== Saved entries ==
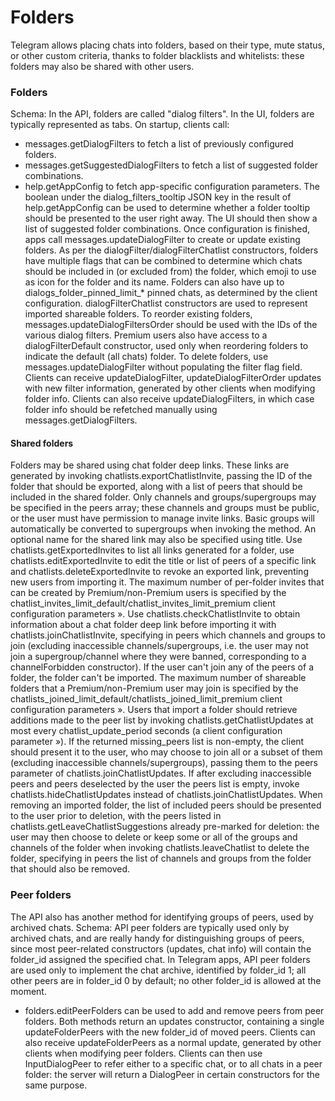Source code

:# Folders
Telegram allows placing chats into folders, based on their type, mute status, or other custom criteria, thanks to folder blacklists and whitelists: these folders may also be shared with other users.
### Folders
Schema:
In the API, folders are called "dialog filters".
In the UI, folders are typically represented as tabs.
On startup, clients call:
- messages.getDialogFilters to fetch a list of previously configured folders.
- messages.getSuggestedDialogFilters to fetch a list of suggested folder combinations.
- help.getAppConfig to fetch app-specific configuration parameters.
The boolean under the dialog_filters_tooltip JSON key in the result of help.getAppConfig can be used to determine whether a folder tooltip should be presented to the user right away.
The UI should then show a list of suggested folder combinations.
Once configuration is finished, apps call messages.updateDialogFilter to create or update existing folders.
As per the dialogFilter/dialogFilterChatlist constructors, folders have multiple flags that can be combined to determine which chats should be included in (or excluded from) the folder, which emoji to use as icon for the folder and its name.
Folders can also have up to dialogs_folder_pinned_limit_* pinned chats, as determined by the client configuration.
dialogFilterChatlist constructors are used to represent imported shareable folders.
To reorder existing folders, messages.updateDialogFiltersOrder should be used with the IDs of the various dialog filters.
Premium users also have access to a dialogFilterDefault constructor, used only when reordering folders to indicate the default (all chats) folder.
To delete folders, use messages.updateDialogFilter without populating the filter flag field.
Clients can receive updateDialogFilter, updateDialogFilterOrder updates with new filter information, generated by other clients when modifying folder info.
Clients can also receive updateDialogFilters, in which case folder info should be refetched manually using messages.getDialogFilters.
#### Shared folders
Folders may be shared using chat folder deep links.
These links are generated by invoking chatlists.exportChatlistInvite, passing the ID of the folder that should be exported, along with a list of peers that should be included in the shared folder.
Only channels and groups/supergroups may be specified in the peers array; these channels and groups must be public, or the user must have permission to manage invite links. Basic groups will automatically be converted to supergroups when invoking the method.
An optional name for the shared link may also be specified using title.
Use chatlists.getExportedInvites to list all links generated for a folder, use chatlists.editExportedInvite to edit the title or list of peers of a specific link and chatlists.deleteExportedInvite to revoke an exported link, preventing new users from importing it.
The maximum number of per-folder invites that can be created by Premium/non-Premium users is specified by the chatlist_invites_limit_default/chatlist_invites_limit_premium client configuration parameters ».
Use chatlists.checkChatlistInvite to obtain information about a chat folder deep link before importing it with chatlists.joinChatlistInvite, specifying in peers which channels and groups to join (excluding inaccessible channels/supergroups, i.e. the user may not join a supergroup/channel where they were banned, corresponding to a channelForbidden constructor).
If the user can't join any of the peers of a folder, the folder can't be imported.
The maximum number of shareable folders that a Premium/non-Premium user may join is specified by the chatlists_joined_limit_default/chatlists_joined_limit_premium client configuration parameters ».
Users that import a folder should retrieve additions made to the peer list by invoking chatlists.getChatlistUpdates at most every chatlist_update_period seconds (a client configuration parameter »).
If the returned missing_peers list is non-empty, the client should present it to the user, who may choose to join all or a subset of them (excluding inaccessible channels/supergroups), passing them to the peers parameter of chatlists.joinChatlistUpdates.
If after excluding inaccessible peers and peers deselected by the user the peers list is empty, invoke chatlists.hideChatlistUpdates instead of chatlists.joinChatlistUpdates.
When removing an imported folder, the list of included peers should be presented to the user prior to deletion, with the peers listed in chatlists.getLeaveChatlistSuggestions already pre-marked for deletion: the user may then choose to delete or keep some or all of the groups and channels of the folder when invoking chatlists.leaveChatlist to delete the folder, specifying in peers the list of channels and groups from the folder that should also be removed.
### Peer folders
The API also has another method for identifying groups of peers, used by archived chats.
Schema:
API peer folders are typically used only by archived chats, and are really handy for distinguishing groups of peers, since most peer-related constructors (updates, chat info) will contain the folder_id assigned the specified chat.
In Telegram apps, API peer folders are used only to implement the chat archive, identified by folder_id 1; all other peers are in folder_id 0 by default; no other folder_id is allowed at the moment.
- folders.editPeerFolders can be used to add and remove peers from peer folders.
Both methods return an updates constructor, containing a single updateFolderPeers with the new folder_id of moved peers.
Clients can also receive updateFolderPeers as a normal update, generated by other clients when modifying peer folders.
Clients can then use InputDialogPeer to refer either to a specific chat, or to all chats in a peer folder: the server will return a DialogPeer in certain constructors for the same purpose.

== THE TASK ==
Only one stretch of the records above is wanted: the lines between the one holding "Folders may be" and the one holding "If the user", inclusive, reproduced exactly.

== ANSWER SPACE ==
Folders may be shared using chat folder deep links.
These links are generated by invoking chatlists.exportChatlistInvite, passing the ID of the folder that should be exported, along with a list of peers that should be included in the shared folder.
Only channels and groups/supergroups may be specified in the peers array; these channels and groups must be public, or the user must have permission to manage invite links. Basic groups will automatically be converted to supergroups when invoking the method.
An optional name for the shared link may also be specified using title.
Use chatlists.getExportedInvites to list all links generated for a folder, use chatlists.editExportedInvite to edit the title or list of peers of a specific link and chatlists.deleteExportedInvite to revoke an exported link, preventing new users from importing it.
The maximum number of per-folder invites that can be created by Premium/non-Premium users is specified by the chatlist_invites_limit_default/chatlist_invites_limit_premium client configuration parameters ».
Use chatlists.checkChatlistInvite to obtain information about a chat folder deep link before importing it with chatlists.joinChatlistInvite, specifying in peers which channels and groups to join (excluding inaccessible channels/supergroups, i.e. the user may not join a supergroup/channel where they were banned, corresponding to a channelForbidden constructor).
If the user can't join any of the peers of a folder, the folder can't be imported.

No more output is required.